这种方法提供了明确的表结构 (列类型与 CSV 中保存的原始结构匹配)，但在某些情况下可能不太适用 (例如，当我们不知道 CSV 的确切创建方式时)。

选项 2：带有文本列的任意结构。这种方法非常灵活，适用于我们不知道结构或者不想花时间去弄清楚的情况。在这种情况下，我们利用 CSV 文件的第一行是 header 的事实，创建一个由 "text" 列组成的表：

psql -c "create table slow_tx_from_csv_2($(
  head -n 1 long_tx_$(date +%Y%m%d).log.csv \
  | tr '[:upper:]' '[:lower:]' \
  | sed -e 's/[^,a-zA-Z0-9\r]/_/g' \
  | sed -e 's/,/ text, /g' \
) text)"

现在，我们可以将当前 CSV 内容的快照导入到两个文件中 (以下是导入 slow_tx_from_csv_2 的示例)：

psql -c "copy slow_tx_from_csv_2 from '$(pwd)/long_tx_$(date +%Y%m%d).csv' delimiter ',' csv header"

请注意，这里我们使用在服务器端运行的 SQL 命令 COPY，并且需要位于运行 Postgres 的服务器上的 CSV 文件的完整路径。还有 psql 命令 \copy，允许导入位于客户端的 CSV 文件 (如果客户端和服务器是不同的，在本例中是相同的，所以我们可以使用任一命令)。文档参考：

server-side COPY
psql's \copy

需要注意的是，当使用"灵活"表格式 (仅 text 列) 时 — 此处是 slow_tx_from_csv_2，我们需要记得进行类型转换。
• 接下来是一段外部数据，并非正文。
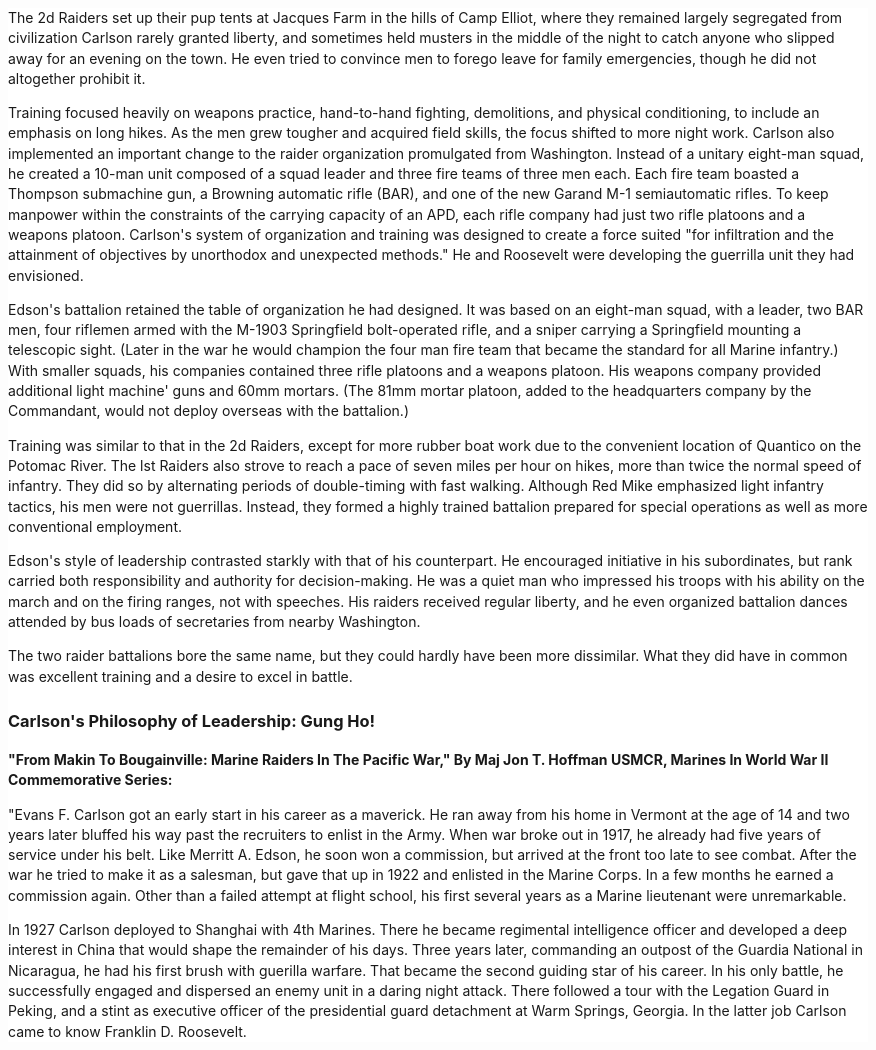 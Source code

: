 The 2d Raiders set up their pup tents at Jacques Farm in the hills of Camp Elliot, where they remained largely segregated from civilization Carlson rarely granted liberty, and sometimes held musters in the middle of the night to catch anyone who slipped away for an evening on the town. He even tried to convince men to forego leave for family emergencies, though he did not altogether prohibit it. 

Training focused heavily on weapons practice, hand-to-hand fighting, demolitions, and physical conditioning, to include an emphasis on long hikes. As the men grew tougher and acquired field skills, the focus shifted to more night work. Carlson also implemented an important change to the raider organization promulgated from Washington. Instead of a unitary eight-man squad, he created a 10-man unit composed of a squad leader and three fire teams of three men each. Each fire team boasted a Thompson submachine gun, a Browning automatic rifle (BAR), and one of the new Garand M-1 semiautomatic rifles. To keep manpower within the constraints of the carrying capacity of an APD, each rifle company had just two rifle platoons and a weapons platoon. Carlson's system of organization and training was designed to create a force suited "for infiltration and the attainment of objectives by unorthodox and unexpected methods." He and Roosevelt were developing the guerrilla unit they had envisioned. 

Edson's battalion retained the table of organization he had designed. It was based on an eight-man squad, with a leader, two BAR men, four riflemen armed with the M-1903 Springfield bolt-operated rifle, and a sniper carrying a Springfield mounting a telescopic sight. (Later in the war he would champion the four man fire team that became the standard for all Marine infantry.) With smaller squads, his companies contained three rifle platoons and a weapons platoon. His weapons company provided additional light machine' guns and 60mm mortars. (The 81mm mortar platoon, added to the headquarters company by the Commandant, would not deploy overseas with the battalion.) 

Training was similar to that in the 2d Raiders, except for more rubber boat work due to the convenient location of Quantico on the Potomac River. The lst Raiders also strove to reach a pace of seven miles per hour on hikes, more than twice the normal speed of infantry. They did so by alternating periods of double-timing with fast walking. Although Red Mike emphasized light infantry tactics, his men were not guerrillas. Instead, they formed a highly trained battalion prepared for special operations as well as more conventional employment. 

Edson's style of leadership contrasted starkly with that of his counterpart. He encouraged initiative in his subordinates, but rank carried both responsibility and authority for decision-making. He was a quiet man who impressed his troops with his ability on the march and on the firing ranges, not with speeches. His raiders received regular liberty, and he even organized battalion dances attended by bus loads of secretaries from nearby Washington. 

The two raider battalions bore the same name, but they could hardly have been more dissimilar. What they did have in common was excellent training and a desire to excel in battle.

### Carlson's Philosophy of Leadership: Gung Ho!


**"From Makin To Bougainville: Marine Raiders In The Pacific War," By Maj Jon T. Hoffman USMCR, Marines In World War II Commemorative Series:**

"Evans F. Carlson got an early start in his career as a maverick. He 
ran away from his home in Vermont at the age of 14 and two years later bluffed his way past the recruiters to enlist in the Army. When war broke out in 1917, he already had five years of service under his belt. Like Merritt A. Edson, he soon won a commission, but arrived at the front too late to see combat. After the war he tried to make it as a salesman, but gave that up in 1922 and enlisted in the Marine Corps. In a few months he earned a commission again. Other than a failed attempt at flight school, his first several years as a Marine lieutenant were unremarkable. 

In 1927 Carlson deployed to Shanghai with 4th Marines. There he became regimental intelligence officer and developed a deep interest in China that would shape the remainder of his days. Three years later, commanding an outpost of the Guardia National in Nicaragua, he had his first brush with guerilla warfare. That became the second guiding star of his career. In his only battle, he successfully engaged and dispersed an enemy unit in a daring night attack. There followed a tour with the Legation Guard in Peking, and a stint as executive officer of the presidential guard detachment at Warm Springs, Georgia. In the latter job Carlson came to know Franklin D. Roosevelt.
例如：

nik=# select clock_timestamp, pid, query from slow_tx_from_csv_2 order by clock_timestamp::timestamptz desc limit 2;
       clock_timestamp        |  pid  | query
-------------------------------+-------+--------
2023-10-14 19:15:27.984335-07 | 22957 | begin;
2023-10-14 19:15:26.933159-07 | 22957 | begin;
(2 rows)

对于定义明确的表结构 slow_tx_from_csv_1 则不需要进行类型转换：

nik=# select clock_timestamp, pid, query from slow_tx_from_csv_1 order by clock_timestamp desc limit 2;
       clock_timestamp        |  pid  | query
-----------------------------+-------+--------
2023-10-14 19:15:19.567062-07 | 22957 | begin;
2023-10-14 19:15:18.515422-07 | 22957 | begin;
(2 rows)

方法2：通过file_fdw实时查询CSV数据

当我们需要通过 SQL 实时查询 CSV 文件数据而无需加载快照时，可以使用 file_fdw。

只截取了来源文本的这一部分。